Imagine this: you sit down for your weekly mathematics tutorial, open your notebook and start working with your group on a problem. Everything seems fine, until you realise that someone at the table has been quietly nudging you in the wrong direction the whole time. That person is the Saboteur, and finding them is now part of the lesson.
The Saboteur is a classroom game designed by Dr Jacques Masuret, a mathematics and statistics lecturer at Economics and Business. Loosely inspired by the Dutch reality show Wie is de mol?, the game plants 1 undercover student among every 9. That student knows the answers in advance and has a single mission: subtly steer the group toward the wrong solution without being detected. Everyone else has 2 tasks.
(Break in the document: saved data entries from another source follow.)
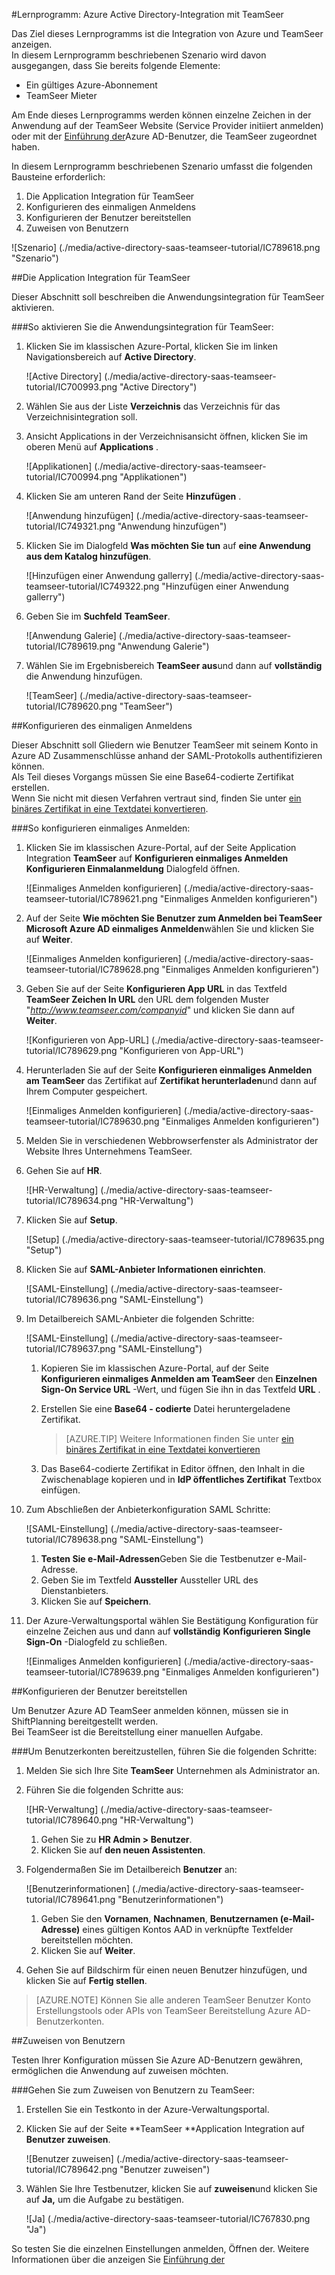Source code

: <properties 
    pageTitle="Lernprogramm: Azure Active Directory-Integration mit TeamSeer | Microsoft Azure" 
    description="Erfahren Sie, wie mit TeamSeer in Azure Active Directory-auf automatisierte Bereitstellung und mehr!" 
    services="active-directory" 
    authors="jeevansd"  
    documentationCenter="na" 
    manager="femila"/>
<tags 
    ms.service="active-directory" 
    ms.devlang="na" 
    ms.topic="article" 
    ms.tgt_pltfrm="na" 
    ms.workload="identity" 
    ms.date="09/11/2016" 
    ms.author="jeedes" />

#<a name="tutorial-azure-active-directory-integration-with-teamseer"></a>Lernprogramm: Azure Active Directory-Integration mit TeamSeer
  
Das Ziel dieses Lernprogramms ist die Integration von Azure und TeamSeer anzeigen.  
In diesem Lernprogramm beschriebenen Szenario wird davon ausgegangen, dass Sie bereits folgende Elemente:

-   Ein gültiges Azure-Abonnement
-   TeamSeer Mieter
  
Am Ende dieses Lernprogramms werden können einzelne Zeichen in der Anwendung auf der TeamSeer Website (Service Provider initiiert anmelden) oder mit der [Einführung der](active-directory-saas-access-panel-introduction.md)Azure AD-Benutzer, die TeamSeer zugeordnet haben.
  
In diesem Lernprogramm beschriebenen Szenario umfasst die folgenden Bausteine erforderlich:

1.  Die Application Integration für TeamSeer
2.  Konfigurieren des einmaligen Anmeldens
3.  Konfigurieren der Benutzer bereitstellen
4.  Zuweisen von Benutzern

![Szenario] (./media/active-directory-saas-teamseer-tutorial/IC789618.png "Szenario")

##<a name="enabling-the-application-integration-for-teamseer"></a>Die Application Integration für TeamSeer
  
Dieser Abschnitt soll beschreiben die Anwendungsintegration für TeamSeer aktivieren.

###<a name="to-enable-the-application-integration-for-teamseer-perform-the-following-steps"></a>So aktivieren Sie die Anwendungsintegration für TeamSeer:

1.  Klicken Sie im klassischen Azure-Portal, klicken Sie im linken Navigationsbereich auf **Active Directory**.

    ![Active Directory] (./media/active-directory-saas-teamseer-tutorial/IC700993.png "Active Directory")

2.  Wählen Sie aus der Liste **Verzeichnis** das Verzeichnis für das Verzeichnisintegration soll.

3.  Ansicht Applications in der Verzeichnisansicht öffnen, klicken Sie im oberen Menü auf **Applications** .

    ![Applikationen] (./media/active-directory-saas-teamseer-tutorial/IC700994.png "Applikationen")

4.  Klicken Sie am unteren Rand der Seite **Hinzufügen** .

    ![Anwendung hinzufügen] (./media/active-directory-saas-teamseer-tutorial/IC749321.png "Anwendung hinzufügen")

5.  Klicken Sie im Dialogfeld **Was möchten Sie tun** auf **eine Anwendung aus dem Katalog hinzufügen**.

    ![Hinzufügen einer Anwendung gallerry] (./media/active-directory-saas-teamseer-tutorial/IC749322.png "Hinzufügen einer Anwendung gallerry")

6.  Geben Sie im **Suchfeld** **TeamSeer**.

    ![Anwendung Galerie] (./media/active-directory-saas-teamseer-tutorial/IC789619.png "Anwendung Galerie")

7.  Wählen Sie im Ergebnisbereich **TeamSeer aus**und dann auf **vollständig** die Anwendung hinzufügen.

    ![TeamSeer] (./media/active-directory-saas-teamseer-tutorial/IC789620.png "TeamSeer")

##<a name="configuring-single-sign-on"></a>Konfigurieren des einmaligen Anmeldens
  
Dieser Abschnitt soll Gliedern wie Benutzer TeamSeer mit seinem Konto in Azure AD Zusammenschlüsse anhand der SAML-Protokolls authentifizieren können.  
Als Teil dieses Vorgangs müssen Sie eine Base64-codierte Zertifikat erstellen.  
Wenn Sie nicht mit diesen Verfahren vertraut sind, finden Sie unter [ein binäres Zertifikat in eine Textdatei konvertieren](http://youtu.be/PlgrzUZ-Y1o).

###<a name="to-configure-single-sign-on-perform-the-following-steps"></a>So konfigurieren einmaliges Anmelden:

1.  Klicken Sie im klassischen Azure-Portal, auf der Seite Application Integration **TeamSeer** auf **Konfigurieren einmaliges Anmelden** **Konfigurieren Einmalanmeldung** Dialogfeld öffnen.

    ![Einmaliges Anmelden konfigurieren] (./media/active-directory-saas-teamseer-tutorial/IC789621.png "Einmaliges Anmelden konfigurieren")

2.  Auf der Seite **Wie möchten Sie Benutzer zum Anmelden bei TeamSeer** **Microsoft Azure AD einmaliges Anmelden**wählen Sie und klicken Sie auf **Weiter**.

    ![Einmaliges Anmelden konfigurieren] (./media/active-directory-saas-teamseer-tutorial/IC789628.png "Einmaliges Anmelden konfigurieren")

3.  Geben Sie auf der Seite **Konfigurieren App URL** in das Textfeld **TeamSeer Zeichen In URL** den URL dem folgenden Muster "*http://www.teamseer.com/companyid*" und klicken Sie dann auf **Weiter**.

    ![Konfigurieren von App-URL] (./media/active-directory-saas-teamseer-tutorial/IC789629.png "Konfigurieren von App-URL")

4.  Herunterladen Sie auf der Seite **Konfigurieren einmaliges Anmelden am TeamSeer** das Zertifikat auf **Zertifikat herunterladen**und dann auf Ihrem Computer gespeichert.

    ![Einmaliges Anmelden konfigurieren] (./media/active-directory-saas-teamseer-tutorial/IC789630.png "Einmaliges Anmelden konfigurieren")

5.  Melden Sie in verschiedenen Webbrowserfenster als Administrator der Website Ihres Unternehmens TeamSeer.

6.  Gehen Sie auf **HR**.

    ![HR-Verwaltung] (./media/active-directory-saas-teamseer-tutorial/IC789634.png "HR-Verwaltung")

7.  Klicken Sie auf **Setup**.

    ![Setup] (./media/active-directory-saas-teamseer-tutorial/IC789635.png "Setup")

8.  Klicken Sie auf **SAML-Anbieter Informationen einrichten**.

    ![SAML-Einstellung] (./media/active-directory-saas-teamseer-tutorial/IC789636.png "SAML-Einstellung")

9.  Im Detailbereich SAML-Anbieter die folgenden Schritte:

    ![SAML-Einstellung] (./media/active-directory-saas-teamseer-tutorial/IC789637.png "SAML-Einstellung")

    1.  Kopieren Sie im klassischen Azure-Portal, auf der Seite **Konfigurieren einmaliges Anmelden am TeamSeer** den **Einzelnen Sign-On Service URL** -Wert, und fügen Sie ihn in das Textfeld **URL** .
    2.  Erstellen Sie eine **Base64 - codierte** Datei heruntergeladene Zertifikat.  

        >[AZURE.TIP] Weitere Informationen finden Sie unter [ein binäres Zertifikat in eine Textdatei konvertieren](http://youtu.be/PlgrzUZ-Y1o)

    3.  Das Base64-codierte Zertifikat in Editor öffnen, den Inhalt in die Zwischenablage kopieren und in **IdP öffentliches Zertifikat** Textbox einfügen.

10. Zum Abschließen der Anbieterkonfiguration SAML Schritte:

    ![SAML-Einstellung] (./media/active-directory-saas-teamseer-tutorial/IC789638.png "SAML-Einstellung")

    1.  **Testen Sie e-Mail-Adressen**Geben Sie die Testbenutzer e-Mail-Adresse.
    2.  Geben Sie im Textfeld **Aussteller** Aussteller URL des Dienstanbieters.
    3.  Klicken Sie auf **Speichern**.

11. Der Azure-Verwaltungsportal wählen Sie Bestätigung Konfiguration für einzelne Zeichen aus und dann auf **vollständig** **Konfigurieren Single Sign-On** -Dialogfeld zu schließen.

    ![Einmaliges Anmelden konfigurieren] (./media/active-directory-saas-teamseer-tutorial/IC789639.png "Einmaliges Anmelden konfigurieren")

##<a name="configuring-user-provisioning"></a>Konfigurieren der Benutzer bereitstellen
  
Um Benutzer Azure AD TeamSeer anmelden können, müssen sie in ShiftPlanning bereitgestellt werden.  
Bei TeamSeer ist die Bereitstellung einer manuellen Aufgabe.

###<a name="to-provision-a-user-accounts-perform-the-following-steps"></a>Um Benutzerkonten bereitzustellen, führen Sie die folgenden Schritte:

1.  Melden Sie sich Ihre Site **TeamSeer** Unternehmen als Administrator an.

2.  Führen Sie die folgenden Schritte aus:

    ![HR-Verwaltung] (./media/active-directory-saas-teamseer-tutorial/IC789640.png "HR-Verwaltung")

    1.  Gehen Sie zu **HR Admin \> Benutzer**.
    2.  Klicken Sie auf **den neuen Assistenten**.

3.  Folgendermaßen Sie im Detailbereich **Benutzer** an:

    ![Benutzerinformationen] (./media/active-directory-saas-teamseer-tutorial/IC789641.png "Benutzerinformationen")

    1.  Geben Sie den **Vornamen**, **Nachnamen**, **Benutzernamen (e-Mail-Adresse)** eines gültigen Kontos AAD in verknüpfte Textfelder bereitstellen möchten.
    2.  Klicken Sie auf **Weiter**.

4.  Gehen Sie auf Bildschirm für einen neuen Benutzer hinzufügen, und klicken Sie auf **Fertig stellen**.

>[AZURE.NOTE] Können Sie alle anderen TeamSeer Benutzer Konto Erstellungstools oder APIs von TeamSeer Bereitstellung Azure AD-Benutzerkonten.

##<a name="assigning-users"></a>Zuweisen von Benutzern
  
Testen Ihrer Konfiguration müssen Sie Azure AD-Benutzern gewähren, ermöglichen die Anwendung auf zuweisen möchten.

###<a name="to-assign-users-to-teamseer-perform-the-following-steps"></a>Gehen Sie zum Zuweisen von Benutzern zu TeamSeer:

1.  Erstellen Sie ein Testkonto in der Azure-Verwaltungsportal.

2.  Klicken Sie auf der Seite **TeamSeer **Application Integration auf **Benutzer zuweisen**.

    ![Benutzer zuweisen] (./media/active-directory-saas-teamseer-tutorial/IC789642.png "Benutzer zuweisen")

3.  Wählen Sie Ihre Testbenutzer, klicken Sie auf **zuweisen**und klicken Sie auf **Ja,** um die Aufgabe zu bestätigen.

    ![Ja] (./media/active-directory-saas-teamseer-tutorial/IC767830.png "Ja")
  
So testen Sie die einzelnen Einstellungen anmelden, Öffnen der. Weitere Informationen über die anzeigen Sie [Einführung der](active-directory-saas-access-panel-introduction.md)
Work together to solve the problems and figure out who the saboteur is.

Why a game in a mathematics class?

Masuret had noticed a pattern in his first-year Mathematics 1 for Economics tutorials. Many students arrived disengaged, struggled to connect with their classmates and carried mathematical misconceptions from school that kept tripping them up.
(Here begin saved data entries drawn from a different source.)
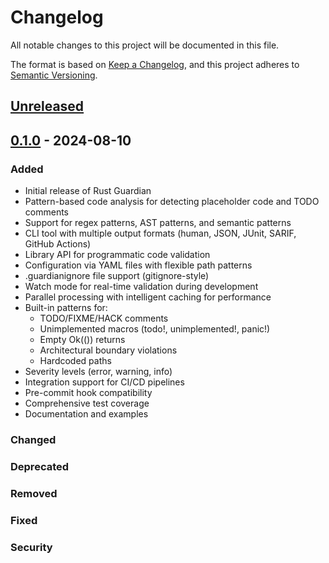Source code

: # Changelog

All notable changes to this project will be documented in this file.

The format is based on [Keep a Changelog](https://keepachangelog.com/en/1.0.0/),
and this project adheres to [Semantic Versioning](https://semver.org/spec/v2.0.0.html).

## [Unreleased]

## [0.1.0] - 2024-08-10

### Added
- Initial release of Rust Guardian
- Pattern-based code analysis for detecting placeholder code and TODO comments
- Support for regex patterns, AST patterns, and semantic patterns
- CLI tool with multiple output formats (human, JSON, JUnit, SARIF, GitHub Actions)
- Library API for programmatic code validation
- Configuration via YAML files with flexible path patterns
- .guardianignore file support (gitignore-style)
- Watch mode for real-time validation during development
- Parallel processing with intelligent caching for performance
- Built-in patterns for:
  - TODO/FIXME/HACK comments
  - Unimplemented macros (todo!, unimplemented!, panic!)
  - Empty Ok(()) returns
  - Architectural boundary violations
  - Hardcoded paths
- Severity levels (error, warning, info)
- Integration support for CI/CD pipelines
- Pre-commit hook compatibility
- Comprehensive test coverage
- Documentation and examples

### Changed

### Deprecated

### Removed

### Fixed

### Security

[Unreleased]: https://github.com/cloudfunnels/rust-guardian/compare/v0.1.0...HEAD
[0.1.0]: https://github.com/cloudfunnels/rust-guardian/releases/tag/v0.1.0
Standard tutorial sessions do not address these challenges head-on. According to Masuret, the game creates a reason to pay close attention, to talk to the people around you and to really engage with the mathematics, because the social dynamic depends on it. The project received a Didactic Innovation Grant from UvA’s Teaching and Learning Centre (TLC) in 2025, supporting the design and development of 15 bespoke mathematical challenges.

How the game works

Each session lasts 45 minutes and includes 3 challenges. Groups receive an envelope containing all the materials they need. Typically this is a set of printed instructions and an empty answer sheet that must be completed in collaboration. They have 10 minutes per challenge, during which the saboteur will try to misdirect their group members. After time is up, the instructor explains the correct answer and highlights the most common mistakes.
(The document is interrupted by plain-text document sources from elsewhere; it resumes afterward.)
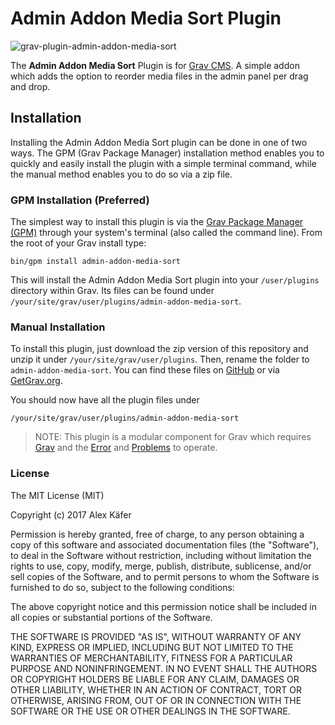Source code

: # Admin Addon Media Sort Plugin

![grav-plugin-admin-addon-media-sort](https://user-images.githubusercontent.com/34755193/34277947-396734bc-e6a8-11e7-9548-2c51ae03dc72.jpg)

The **Admin Addon Media Sort** Plugin is for [Grav CMS](http://github.com/getgrav/grav). A simple addon which adds the option to reorder media files in the admin panel per drag and drop.
                                                                                         


## Installation

Installing the Admin Addon Media Sort plugin can be done in one of two ways. The GPM (Grav Package Manager) installation method enables you to quickly and easily install the plugin with a simple terminal command, while the manual method enables you to do so via a zip file.

### GPM Installation (Preferred)

The simplest way to install this plugin is via the [Grav Package Manager (GPM)](http://learn.getgrav.org/advanced/grav-gpm) through your system's terminal (also called the command line).  From the root of your Grav install type:

    bin/gpm install admin-addon-media-sort

This will install the Admin Addon Media Sort plugin into your `/user/plugins` directory within Grav. Its files can be found under `/your/site/grav/user/plugins/admin-addon-media-sort`.

### Manual Installation

To install this plugin, just download the zip version of this repository and unzip it under `/your/site/grav/user/plugins`. Then, rename the folder to `admin-addon-media-sort`. You can find these files on [GitHub](https://github.com/alex/grav-plugin-admin-addon-media-sort) or via [GetGrav.org](http://getgrav.org/downloads/plugins#extras).

You should now have all the plugin files under

    /your/site/grav/user/plugins/admin-addon-media-sort
	
> NOTE: This plugin is a modular component for Grav which requires [Grav](http://github.com/getgrav/grav) and the [Error](https://github.com/getgrav/grav-plugin-error) and [Problems](https://github.com/getgrav/grav-plugin-problems) to operate.

### License
The MIT License (MIT)

Copyright (c) 2017 Alex Käfer

Permission is hereby granted, free of charge, to any person obtaining a copy
of this software and associated documentation files (the "Software"), to deal
in the Software without restriction, including without limitation the rights
to use, copy, modify, merge, publish, distribute, sublicense, and/or sell
copies of the Software, and to permit persons to whom the Software is
furnished to do so, subject to the following conditions:

The above copyright notice and this permission notice shall be included in all
copies or substantial portions of the Software.

THE SOFTWARE IS PROVIDED "AS IS", WITHOUT WARRANTY OF ANY KIND, EXPRESS OR
IMPLIED, INCLUDING BUT NOT LIMITED TO THE WARRANTIES OF MERCHANTABILITY,
FITNESS FOR A PARTICULAR PURPOSE AND NONINFRINGEMENT. IN NO EVENT SHALL THE
AUTHORS OR COPYRIGHT HOLDERS BE LIABLE FOR ANY CLAIM, DAMAGES OR OTHER
LIABILITY, WHETHER IN AN ACTION OF CONTRACT, TORT OR OTHERWISE, ARISING FROM,
OUT OF OR IN CONNECTION WITH THE SOFTWARE OR THE USE OR OTHER DEALINGS IN THE
SOFTWARE.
The format runs over 6 weeks. In the final session, students vote on who they believe the saboteur in their group is. The identities are revealed, and 2 prizes are handed out. One goes to the student who correctly identified the saboteur, and one to the saboteur who collected the most saboteur points while staying hidden.

Did it increase engagement?

The pilot, which ran in the 2025-2026 academic year, produced promising signs. The share of students describing themselves as very interested in mathematics rose from around 1 in 4 before the game began to 1 in 2 by the end. Students also reported being more willing to participate actively in group work. One student put it plainly: 'Honestly, I loved the game, and just the idea of having such an interesting teacher that he willingly spent his time to try and make studying somewhat less mind-numbing is already amazing in itself.'

Not everything went smoothly. When attendance at the tutorial was patchy, the rotation mechanic, designed to ensure everyone encountered the saboteur at least once, broke down. Some students also felt the 10-minute time limit was tight for the trickier challenges, and a few said they would have liked more time spent unpacking the correct answers after each round.

Masuret is already working on a second iteration for the next academic year. Plans include digitalising the challenges to make them easier to update, adding a bonus round to each challenge for groups that finish early and giving more space for feedback and explanation. He is also keen to explore whether the format could work in other subjects and year groups. The game was designed from the outset to be adaptable to several contexts.